Kommentar

Erdoğan wird rechts überholt

Gudrun Harrer © zvg

Gudrun Harrer /  Ausschreitungen gegen syrische Flüchtlinge in der Türkei und Wolfsgruss an der EM zeigen: Die Saat des Ultranationalismus geht auf.

Seit bald zwei Jahrzehnten ist die Türkei unter Recep Tayyip Erdoğan fest in islamistisch-nationalistischer Hand und wurde zum Lehrbuchbeispiel dafür, wie autokratischer Populismus demokratische Strukturen und Institutionen schwächt. Entgegen den Erwartungen – das verheerende Erdbeben im Februar 2023 hatte eklatantes Staatsversagen offengelegt – wurden im Mai 2023 Erdoğan als Präsident und seine AKP im Parlament bestätigt. Gerade in der Krise wollten viele Türken und Türkinnen nicht auf ihren starken Mann verzichten.

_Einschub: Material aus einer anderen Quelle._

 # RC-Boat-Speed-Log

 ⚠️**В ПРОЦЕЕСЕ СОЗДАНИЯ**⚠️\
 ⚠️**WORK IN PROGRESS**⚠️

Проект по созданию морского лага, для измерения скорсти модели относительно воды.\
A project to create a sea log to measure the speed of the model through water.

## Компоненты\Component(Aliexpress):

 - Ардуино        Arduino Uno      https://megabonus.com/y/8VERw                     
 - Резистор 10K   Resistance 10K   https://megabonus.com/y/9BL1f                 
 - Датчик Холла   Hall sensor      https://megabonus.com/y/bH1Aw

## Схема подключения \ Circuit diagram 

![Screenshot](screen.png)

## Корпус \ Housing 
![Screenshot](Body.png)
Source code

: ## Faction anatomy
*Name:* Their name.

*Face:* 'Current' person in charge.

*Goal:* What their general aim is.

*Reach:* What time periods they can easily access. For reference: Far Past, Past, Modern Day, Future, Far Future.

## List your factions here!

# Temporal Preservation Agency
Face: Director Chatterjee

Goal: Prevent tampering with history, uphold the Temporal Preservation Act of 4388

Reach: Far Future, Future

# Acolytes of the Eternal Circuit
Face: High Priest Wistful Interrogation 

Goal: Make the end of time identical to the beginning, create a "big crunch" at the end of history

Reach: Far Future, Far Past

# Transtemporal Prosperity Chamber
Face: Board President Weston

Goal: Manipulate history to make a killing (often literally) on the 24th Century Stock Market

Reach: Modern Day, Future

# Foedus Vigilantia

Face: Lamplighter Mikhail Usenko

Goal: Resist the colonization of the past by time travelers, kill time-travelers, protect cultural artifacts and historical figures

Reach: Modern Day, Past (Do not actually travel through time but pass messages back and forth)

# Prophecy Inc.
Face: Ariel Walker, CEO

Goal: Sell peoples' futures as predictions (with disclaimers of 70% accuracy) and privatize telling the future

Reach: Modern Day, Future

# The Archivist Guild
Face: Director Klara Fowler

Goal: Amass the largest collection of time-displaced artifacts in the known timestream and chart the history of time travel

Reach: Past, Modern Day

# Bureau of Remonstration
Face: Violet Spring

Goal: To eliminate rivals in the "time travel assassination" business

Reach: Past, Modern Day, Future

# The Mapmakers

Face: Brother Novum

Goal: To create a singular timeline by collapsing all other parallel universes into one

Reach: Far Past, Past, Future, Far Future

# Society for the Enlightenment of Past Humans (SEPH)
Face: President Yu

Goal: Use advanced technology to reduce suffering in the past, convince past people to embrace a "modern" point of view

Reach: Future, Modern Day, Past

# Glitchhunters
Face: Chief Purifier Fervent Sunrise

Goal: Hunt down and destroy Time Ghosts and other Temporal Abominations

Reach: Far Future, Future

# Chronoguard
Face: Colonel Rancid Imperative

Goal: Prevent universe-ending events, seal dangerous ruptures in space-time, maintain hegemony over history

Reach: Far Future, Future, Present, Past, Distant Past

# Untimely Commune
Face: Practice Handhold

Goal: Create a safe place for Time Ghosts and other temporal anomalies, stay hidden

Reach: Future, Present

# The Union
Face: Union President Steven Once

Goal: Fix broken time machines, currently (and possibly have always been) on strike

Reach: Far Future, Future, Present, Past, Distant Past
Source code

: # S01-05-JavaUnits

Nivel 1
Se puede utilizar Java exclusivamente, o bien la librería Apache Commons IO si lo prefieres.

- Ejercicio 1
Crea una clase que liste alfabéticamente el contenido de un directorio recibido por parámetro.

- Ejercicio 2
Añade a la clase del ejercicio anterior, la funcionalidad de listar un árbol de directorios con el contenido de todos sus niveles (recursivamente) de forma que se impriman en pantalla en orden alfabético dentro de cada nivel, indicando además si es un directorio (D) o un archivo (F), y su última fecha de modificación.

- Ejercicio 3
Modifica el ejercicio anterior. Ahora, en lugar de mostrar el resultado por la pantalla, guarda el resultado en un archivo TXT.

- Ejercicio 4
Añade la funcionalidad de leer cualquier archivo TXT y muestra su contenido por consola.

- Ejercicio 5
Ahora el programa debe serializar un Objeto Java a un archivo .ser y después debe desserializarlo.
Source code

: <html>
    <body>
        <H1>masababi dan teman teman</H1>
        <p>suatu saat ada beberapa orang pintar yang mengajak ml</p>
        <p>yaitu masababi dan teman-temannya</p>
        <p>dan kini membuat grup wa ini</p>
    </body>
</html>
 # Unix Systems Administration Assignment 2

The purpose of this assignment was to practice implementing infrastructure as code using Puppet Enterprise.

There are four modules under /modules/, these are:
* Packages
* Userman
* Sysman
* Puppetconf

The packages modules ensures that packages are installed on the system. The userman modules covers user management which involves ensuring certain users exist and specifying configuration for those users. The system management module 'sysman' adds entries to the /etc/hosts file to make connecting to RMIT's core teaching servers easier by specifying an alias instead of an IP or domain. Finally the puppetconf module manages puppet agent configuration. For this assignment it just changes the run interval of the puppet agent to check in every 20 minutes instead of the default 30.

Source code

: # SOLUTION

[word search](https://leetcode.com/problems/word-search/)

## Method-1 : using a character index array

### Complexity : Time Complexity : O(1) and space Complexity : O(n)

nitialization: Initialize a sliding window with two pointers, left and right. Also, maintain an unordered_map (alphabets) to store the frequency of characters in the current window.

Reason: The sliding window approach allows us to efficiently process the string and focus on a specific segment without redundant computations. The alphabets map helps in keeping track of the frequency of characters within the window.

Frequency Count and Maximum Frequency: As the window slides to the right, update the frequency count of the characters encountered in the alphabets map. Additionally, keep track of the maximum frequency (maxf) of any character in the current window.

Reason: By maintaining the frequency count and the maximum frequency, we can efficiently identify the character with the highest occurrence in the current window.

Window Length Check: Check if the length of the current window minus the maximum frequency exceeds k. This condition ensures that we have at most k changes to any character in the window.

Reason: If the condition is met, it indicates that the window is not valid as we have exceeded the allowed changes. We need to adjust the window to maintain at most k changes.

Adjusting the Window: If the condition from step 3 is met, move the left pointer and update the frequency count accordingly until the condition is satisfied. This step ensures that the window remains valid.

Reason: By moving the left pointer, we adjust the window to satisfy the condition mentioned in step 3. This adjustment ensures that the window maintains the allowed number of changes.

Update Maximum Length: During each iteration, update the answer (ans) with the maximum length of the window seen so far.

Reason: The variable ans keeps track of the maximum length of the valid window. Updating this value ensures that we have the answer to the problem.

Bei den Lokalwahlen Ende März 2024 wurde jedoch eine neue Entwicklung offenbar: Politische Kräfte in der Türkei setzten an, Erdoğan rechts zu überholen. Diese Kräfte werden stärker. Der Wolfsgruss, mit dem der türkische Fussballspieler Merih Demiral die österreichische Nationalmannschaft in Leipzig quasi verabschiedete, war nur ein kurzes Schlaglicht auf die Normalisierung ultranationalistischen Gehabes. Parallel dazu spielten sich Anfang Juli fast über die gesamte Türkei verteilt pogromartige Szenen gegenüber syrischen Flüchtlingen ab. Es war nicht nur eine Hatz auf Menschen, dahinter steht eine politische Kampagne.

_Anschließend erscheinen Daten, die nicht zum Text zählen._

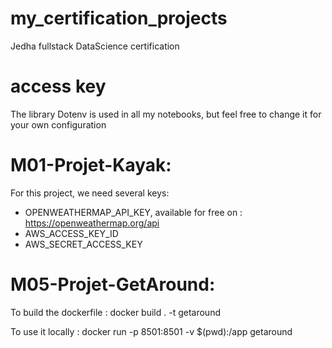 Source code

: # my_certification_projects
Jedha fullstack DataScience certification 

# access key
The library Dotenv is used in all my notebooks, but feel free to change it for your own configuration


# M01-Projet-Kayak:
For this project, we need several keys:
- OPENWEATHERMAP_API_KEY, available for free on : https://openweathermap.org/api
- AWS_ACCESS_KEY_ID
- AWS_SECRET_ACCESS_KEY


# M05-Projet-GetAround:

To build the dockerfile :
docker build . -t getaround

To use it locally : 
docker run -p 8501:8501 -v $(pwd):/app getaround
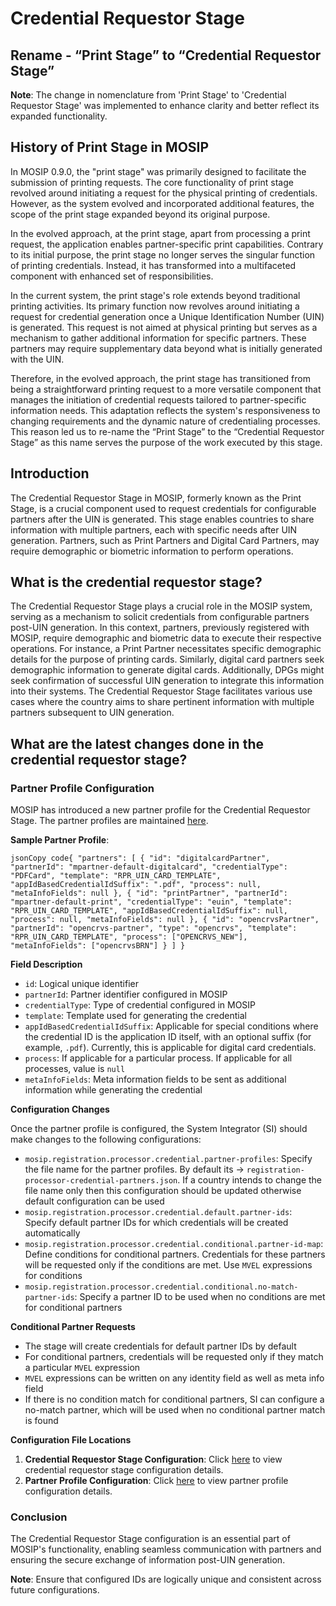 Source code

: # Credential Requestor Stage

## Rename - “Print Stage” to “Credential Requestor Stage”

**Note**: The change in nomenclature from 'Print Stage' to 'Credential Requestor Stage' was implemented to enhance clarity and better reflect its expanded functionality.

## History of Print Stage in MOSIP

In MOSIP 0.9.0, the "print stage" was primarily designed to facilitate the submission of printing requests. The core functionality of print stage revolved around initiating a request for the physical printing of credentials. However, as the system evolved and incorporated additional features, the scope of the print stage expanded beyond its original purpose.

In the evolved approach, at the print stage, apart from processing a print request, the application enables partner-specific print capabilities. Contrary to its initial purpose, the print stage no longer serves the singular function of printing credentials. Instead, it has transformed into a multifaceted component with enhanced set of responsibilities.

In the current system, the print stage's role extends beyond traditional printing activities. Its primary function now revolves around initiating a request for credential generation once a Unique Identification Number (UIN) is generated. This request is not aimed at physical printing but serves as a mechanism to gather additional information for specific partners. These partners may require supplementary data beyond what is initially generated with the UIN.

Therefore, in the evolved approach, the print stage has transitioned from being a straightforward printing request to a more versatile component that manages the initiation of credential requests tailored to partner-specific information needs. This adaptation reflects the system's responsiveness to changing requirements and the dynamic nature of credentialing processes. This reason led us to re-name the “Print Stage” to the “Credential Requestor Stage” as this name serves the purpose of the work executed by this stage.

## Introduction

The Credential Requestor Stage in MOSIP, formerly known as the Print Stage, is a crucial component used to request credentials for configurable partners after the UIN is generated. This stage enables countries to share information with multiple partners, each with specific needs after UIN generation. Partners, such as Print Partners and Digital Card Partners, may require demographic or biometric information to perform operations.

## What is the credential requestor stage?

The Credential Requestor Stage plays a crucial role in the MOSIP system, serving as a mechanism to solicit credentials from configurable partners post-UIN generation. In this context, partners, previously registered with MOSIP, require demographic and biometric data to execute their respective operations. For instance, a Print Partner necessitates specific demographic details for the purpose of printing cards. Similarly, digital card partners seek demographic information to generate digital cards. Additionally, DPGs might seek confirmation of successful UIN generation to integrate this information into their systems. The Credential Requestor Stage facilitates various use cases where the country aims to share pertinent information with multiple partners subsequent to UIN generation.

## What are the latest changes done in the credential requestor stage?

### Partner Profile Configuration

MOSIP has introduced a new partner profile for the Credential Requestor Stage. The partner profiles are maintained [here](https://github.com/mosip/mosip-config/blob/develop/registration-processor-credential-partners.json). 

**Sample Partner Profile**:

``jsonCopy code{
  "partners": [
    {
      "id": "digitalcardPartner",
      "partnerId": "mpartner-default-digitalcard",
      "credentialType": "PDFCard",
      "template": "RPR_UIN_CARD_TEMPLATE",
      "appIdBasedCredentialIdSuffix": ".pdf",
      "process": null,
      "metaInfoFields": null
    },
    {
      "id": "printPartner",
      "partnerId": "mpartner-default-print",
      "credentialType": "euin",
      "template": "RPR_UIN_CARD_TEMPLATE",
      "appIdBasedCredentialIdSuffix": null,
      "process": null,
      "metaInfoFields": null
    },
    {
      "id": "opencrvsPartner",
	  "partnerId": "opencrvs-partner",
      "type": "opencrvs",
      "template": "RPR_UIN_CARD_TEMPLATE",
      "process": ["OPENCRVS_NEW"],
      "metaInfoFields": ["opencrvsBRN"]
    }
  ]
}``

**Field Description**

* ``id``: Logical unique identifier
* ``partnerId``: Partner identifier configured in MOSIP
* ``credentialType``: Type of credential configured in MOSIP
* ``template``: Template used for generating the credential
* ``appIdBasedCredentialIdSuffix``: Applicable for special conditions where the credential ID is the application ID itself, 
    with an optional suffix (for example, ``.pdf``). Currently, this is applicable for digital card credentials.
* ``process``: If applicable for a particular process. If applicable for all processes, value is ``null``
* ``metaInfoFields``: Meta information fields to be sent as additional information while generating the credential

**Configuration Changes**

Once the partner profile is configured, the System Integrator (SI) should make changes to the following configurations:

* ``mosip.registration.processor.credential.partner-profiles``: Specify the file name for the partner profiles. By default its → ``registration-processor-credential-partners.json``. If a country intends to change the file name only then this configuration should be updated otherwise default configuration can be used
* ``mosip.registration.processor.credential.default.partner-ids``: Specify default partner IDs for which credentials will be created automatically
* ``mosip.registration.processor.credential.conditional.partner-id-map``: Define conditions for conditional partners. Credentials for these partners will be requested only if the conditions are met. Use ``MVEL`` expressions for conditions
* ``mosip.registration.processor.credential.conditional.no-match-partner-ids``: Specify a partner ID to be used when no conditions are met for conditional partners

**Conditional Partner Requests**

* The stage will create credentials for default partner IDs by default
* For conditional partners, credentials will be requested only if they match a particular ``MVEL`` expression
* ``MVEL`` expressions can be written on any identity field as well as meta info field
* If there is no condition match for conditional partners, SI can configure a no-match partner, which will be used when no conditional partner match is found

**Configuration File Locations**

1. **Credential Requestor Stage Configuration**: Click [here](https://github.com/mosip/mosip-config/blob/develop1-v3/registration-processor-default.properties#L479) to view credential requestor stage configuration details.
2. **Partner Profile Configuration**: Click [here](https://github.com/mosip/mosip-config/blob/develop1-v3/registration-processor-credential-partners.json) to view partner profile configuration details.

### Conclusion

The Credential Requestor Stage configuration is an essential part of MOSIP's functionality, enabling seamless communication with partners and ensuring the secure exchange of information post-UIN generation.

**Note**: Ensure that configured IDs are logically unique and consistent across future configurations.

Erdoğan, dessen Rücktritt bei den Ausschreitungen immer wieder gefordert wurde, wird persönlich für die Anwesenheit der mindestens 3,2 Millionen Syrer und Syrerinnen verantwortlich gemacht. Sie haben sich seit Ausbruch des Kriegs 2011 teilweise ein neues Leben aufgebaut und werden nicht mehr nach Hause zurückkehren. Die Türkei, viele Türken und Türkinnen, haben Enormes geleistet bei der Aufnahme von Menschen aus dem vom Assad-Regime in Krieg und Ruin getriebenen Syrien – auch zum Vorteil Europas. Und ja, Geld hat Ankara auch dafür bekommen. Die politischen Kosten der inneren Verwerfungen in der Türkei haben sowohl Erdoğan als auch die Europäer nicht einkalkuliert.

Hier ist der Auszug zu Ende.